Discrete Fourier Series and Transformations

DISCRETE PERIODIC FUNCTIONS AS FINITE DIMENSIONAL VECTORS

As in continuous fourier series, we start with periodic discrete functions $x[n]=x[n+N]$, where $N$ is the period. We consider a single period of this function, starting from time $0$, as an $N$-dimensional vector, ie,

$$
\begin{eqnarray}
\vec{x}^0&= & \begin{bmatrix}
x[0]\\
x[1]\\
x[2]\\
\vdots\\
x[N-2]\\
x[N-1]
\end{bmatrix}_0
\end{eqnarray}
$$

The subscript zero indicates that we start our vector from $n=0$. We want to expand this vector into the discrete complex exponential basis

$$
\begin{eqnarray}
e^{i\frac{2\pi k n}{N}} \hspace3ex k=0,1,2,\dots,N-1
\end{eqnarray}
$$

which can also be considered as $N$ $N$-dimensional vectors, $\{ e_0^0, e_1^0, \ldots, e_{N-1}^0 \}$:

$$
\begin{eqnarray}
\vec{e}_m^0=\begin{bmatrix}
e^{i\frac{2\pi m.0}{N}}\\
e^{i\frac{2\pi m.1}{N}}\\
e^{i\frac{2\pi m.2}{N}}\\
\vdots\\
e^{i\frac{2\pi m.(N-2)}{N}}\\
e^{i\frac{2\pi m.(N-1)}{N}}
\end{bmatrix}_0
\end{eqnarray} , \quad 0\leq m < N
$$

Recall that all the signals we have considered are discrete and periodic with period $N$, therefore the above $N$-dimensional vectors carry all the information about them. Also, because of the periodicity, they are not the only choice. We could equivalently choose any shifted version of them, ie,

$$
\begin{eqnarray}
\vec{x}^k &= \begin{bmatrix}
x[k]\\
x[k+1]\\
x[k+2]\\
\vdots\\
x[k+N-2]\\
x[k+N-1]
\end{bmatrix}_k; \hspace{1cm}
\vec{e}_m^k=\begin{bmatrix}
e^{i\frac{2\pi m.k}{N}}\\
e^{i\frac{2\pi m.(k+1)}{N}}\\
e^{i\frac{2\pi m.(k+2)}{N}}\\
\vdots\\
e^{i\frac{2\pi m.(k+N-2)}{N}}\\
e^{i\frac{2\pi m.(k+N-1)}{N}}
\end{bmatrix}_k
\end{eqnarray}, \quad k\leq m < k+N
$$

From now on we will carry out our computations using $\vec{x}^0$ and $\vec{e}_i^0$ and omit the superscripts, but other choices $\vec{x}^k$ and $\vec{e}_i^k$ are equivalently possible.

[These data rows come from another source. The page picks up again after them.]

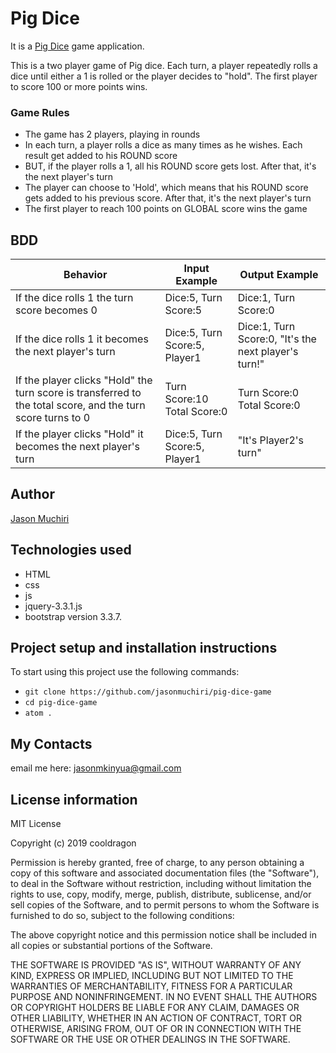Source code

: # Pig Dice

It is a [Pig Dice](https://en.wikipedia.org/wiki/Pig_(dice_game)) game application.

This is a two player game of Pig dice. Each turn, a player repeatedly rolls a dice until either a 1 is rolled or the player decides to "hold". The first player to score 100 or more points wins.

### Game Rules

- The game has 2 players, playing in rounds
- In each turn, a player rolls a dice as many times as he wishes. Each result get added to his ROUND score
- BUT, if the player rolls a 1, all his ROUND score gets lost. After that, it's the next player's turn
- The player can choose to 'Hold', which means that his ROUND score gets added to his previous score. After that, it's the next player's turn
- The first player to reach 100 points on GLOBAL score wins the game

## BDD

|Behavior|Input Example|Output Example|
|--------|-------------|--------------|
|If the dice rolls 1 the turn score becomes 0|Dice:5, Turn Score:5|Dice:1, Turn Score:0|
|If the dice rolls 1 it becomes the next player's turn|Dice:5, Turn Score:5, Player1|Dice:1, Turn Score:0, "It's the next player's turn!"|
|If the player clicks "Hold" the turn score is transferred to the total score, and the turn score turns to 0|Turn Score:10 Total Score:0|Turn Score:0 Total Score:0|
|If the player clicks "Hold" it becomes the next player's turn|Dice:5, Turn Score:5, Player1|"It's Player2's turn"|

## Author

[Jason Muchiri](https://github.com/jasonmuchiri)

## Technologies used

 - HTML
 - css
 - js
 - jquery-3.3.1.js
 - bootstrap version 3.3.7.

## Project setup and installation instructions

To start using this project use the following commands:

- `git clone https://github.com/jasonmuchiri/pig-dice-game`
- `cd pig-dice-game`
- `atom .`

## My Contacts

email me here:
 jasonmkinyua@gmail.com

## License information


MIT License

Copyright (c) 2019 cooldragon

Permission is hereby granted, free of charge, to any person obtaining a copy of this software and associated documentation files (the "Software"), to deal in the Software without restriction, including without limitation the rights to use, copy, modify, merge, publish, distribute, sublicense, and/or sell copies of the Software, and to permit persons to whom the Software is furnished to do so, subject to the following conditions:

The above copyright notice and this permission notice shall be included in all copies or substantial portions of the Software.

THE SOFTWARE IS PROVIDED "AS IS", WITHOUT WARRANTY OF ANY KIND, EXPRESS OR IMPLIED, INCLUDING BUT NOT LIMITED TO THE WARRANTIES OF MERCHANTABILITY, FITNESS FOR A PARTICULAR PURPOSE AND NONINFRINGEMENT. IN NO EVENT SHALL THE AUTHORS OR COPYRIGHT HOLDERS BE LIABLE FOR ANY CLAIM, DAMAGES OR OTHER LIABILITY, WHETHER IN AN ACTION OF CONTRACT, TORT OR OTHERWISE, ARISING FROM, OUT OF OR IN CONNECTION WITH THE SOFTWARE OR THE USE OR OTHER DEALINGS IN THE SOFTWARE.
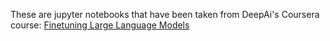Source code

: These are jupyter notebooks that have been taken from DeepAi's Coursera course: [Finetuning Large Language Models](https://www.coursera.org/learn/finetuning-large-language-models-project/)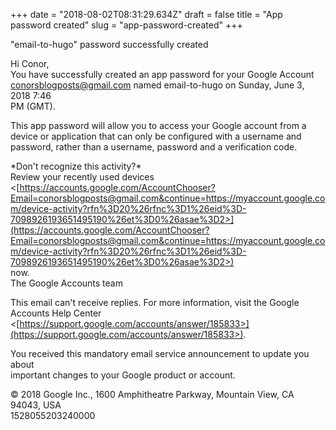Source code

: +++
date = "2018-08-02T08:31:29.634Z"
draft = false
title = "App password created"
slug = "app-password-created"
+++

"email-to-hugo" password successfully created

Hi Conor,  
You have successfully created an app password for your Google Account  
[conorsblogposts@gmail.com](mailto:conorsblogposts@gmail.com) named email-to-hugo on Sunday, June 3, 2018 7:46  
PM (GMT).

This app password will allow you to access your Google account from a  
device or application that can only be configured with a username and  
password, rather than a username, password and a verification code.

\*Don't recognize this activity?\*  
Review your recently used devices  
<[https://accounts.google.com/AccountChooser?Email=conorsblogposts@gmail.com&continue=https://myaccount.google.com/device-activity?rfn%3D20%26rfnc%3D1%26eid%3D-7098926193651495190%26et%3D0%26asae%3D2>](https://accounts.google.com/AccountChooser?Email=conorsblogposts@gmail.com&continue=https://myaccount.google.com/device-activity?rfn%3D20%26rfnc%3D1%26eid%3D-7098926193651495190%26et%3D0%26asae%3D2>)  
now.  
The Google Accounts team

This email can't receive replies. For more information, visit the Google  
Accounts Help Center <[https://support.google.com/accounts/answer/185833>](https://support.google.com/accounts/answer/185833>).

You received this mandatory email service announcement to update you about  
important changes to your Google product or account.

© 2018 Google Inc., 1600 Amphitheatre Parkway, Mountain View, CA 94043, USA  
1528055203240000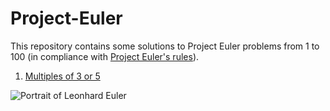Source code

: # Project-Euler
This repository contains some solutions to Project Euler problems from 1 to 100 (in compliance with [Project Euler's rules](https://projecteuler.net/about)).  
1. [Multiples of 3 or 5](https://github.com/igor-zalevskii/Project-Euler/tree/main/001)

![Portrait of Leonhard Euler](https://projecteuler.net/images/clipart/euler_portrait.png)
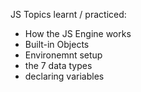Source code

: JS Topics learnt / practiced: 

- How the JS Engine works
- Built-in Objects
- Environemnt setup
- the 7 data types
- declaring variables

The expansion can be carried out as

$$
\begin{eqnarray}
\begin{bmatrix}
x[0]\\
x[1]\\
\vdots\\
x[N-1]
\end{bmatrix}
=
a_0\begin{bmatrix}
e^{i\frac{2\pi 0.0}{N}}\\
e^{i\frac{2\pi 0.1}{N}}\\
\vdots\\
e^{i\frac{2\pi 0.(N-1)}{N}}
\end{bmatrix}
+
a_1\begin{bmatrix}
e^{i\frac{2\pi 1.0}{N}}\\
e^{i\frac{2\pi 1.1}{N}}\\
\vdots\\
e^{i\frac{2\pi 1.(N-1)}{N}}
\end{bmatrix}
+
a_2\begin{bmatrix}
e^{i\frac{2\pi 2.0}{N}}\\
e^{i\frac{2\pi 2.1}{N}}\\
\vdots\\
e^{i\frac{2\pi 2.(N-1)}{N}}
\end{bmatrix}+
……. \\ …..
+a_{N-2}\begin{bmatrix}
e^{i\frac{2\pi (N-2).0}{N}}\\
e^{i\frac{2\pi (N-2).1}{N}}\\
\vdots\\
e^{i\frac{2\pi (N-2).(N-1)}{N}}
\end{bmatrix}
+
a_{N-1}\begin{bmatrix}
e^{i\frac{2\pi (N-1).0}{N}}\\
e^{i\frac{2\pi (N-1).1}{N}}\\
\vdots\\
e^{i\frac{2\pi (N-1).(N-1)}{N}}
\end{bmatrix}
\end{eqnarray}
$$

or,

$$
\vec{x}^0 = a_0\vec{e}_0^0+a_1\vec{e}_1^0 \ldots +a_{N-1}\vec{e}_{N-1}^0
$$

Note that all these complex exponentials above are periodic with $N$, and we need to find the unknown quantities $a_j$. If we expand these vector equations we get

$$
\begin{eqnarray}
x[0]&=&a_0 e^{i\frac{2\pi 0.0}{N}}+a_1 e^{i\frac{2\pi 1.0}{N}}+a_2 e^{i\frac{2\pi 2.0}{N}}+\ldots+ a_{N-2}e^{i\frac{2\pi (N-2).0}{N}}+a_{N-1}e^{i\frac{2\pi (N-1).0}{N}}\\
x[1]&=&a_0 e^{i\frac{2\pi 0.1}{N}}+a_1 e^{i\frac{2\pi 1.1}{N}}+a_2 e^{i\frac{2\pi 2.1}{N}}+\ldots+ a_{N-2}e^{i\frac{2\pi (N-2).1}{N}}+a_{N-1}e^{i\frac{2\pi (N-1).1}{N}}\\
&\vdots&\\
x[N-1]&=&a_0 e^{i\frac{2\pi 0.(N-1)}{N}}+a_1 e^{i\frac{2\pi 1.(N-1)}{N}}+a_2 e^{i\frac{2\pi 2.(N-1)}{N}}+\ldots+ a_{N-2}e^{i\frac{2\pi (N-2).(N-1)}{N}}+a_{N-1}e^{i\frac{2\pi (N-1).(N-1)}{N}}
\end{eqnarray}
$$

which is $N$ linear equations in $N$ unknowns, and it is quite possible to solve this via standard gaussian elimination technique to find the unknown quantities, ie, $a_i$’s. But, there is a much easier way!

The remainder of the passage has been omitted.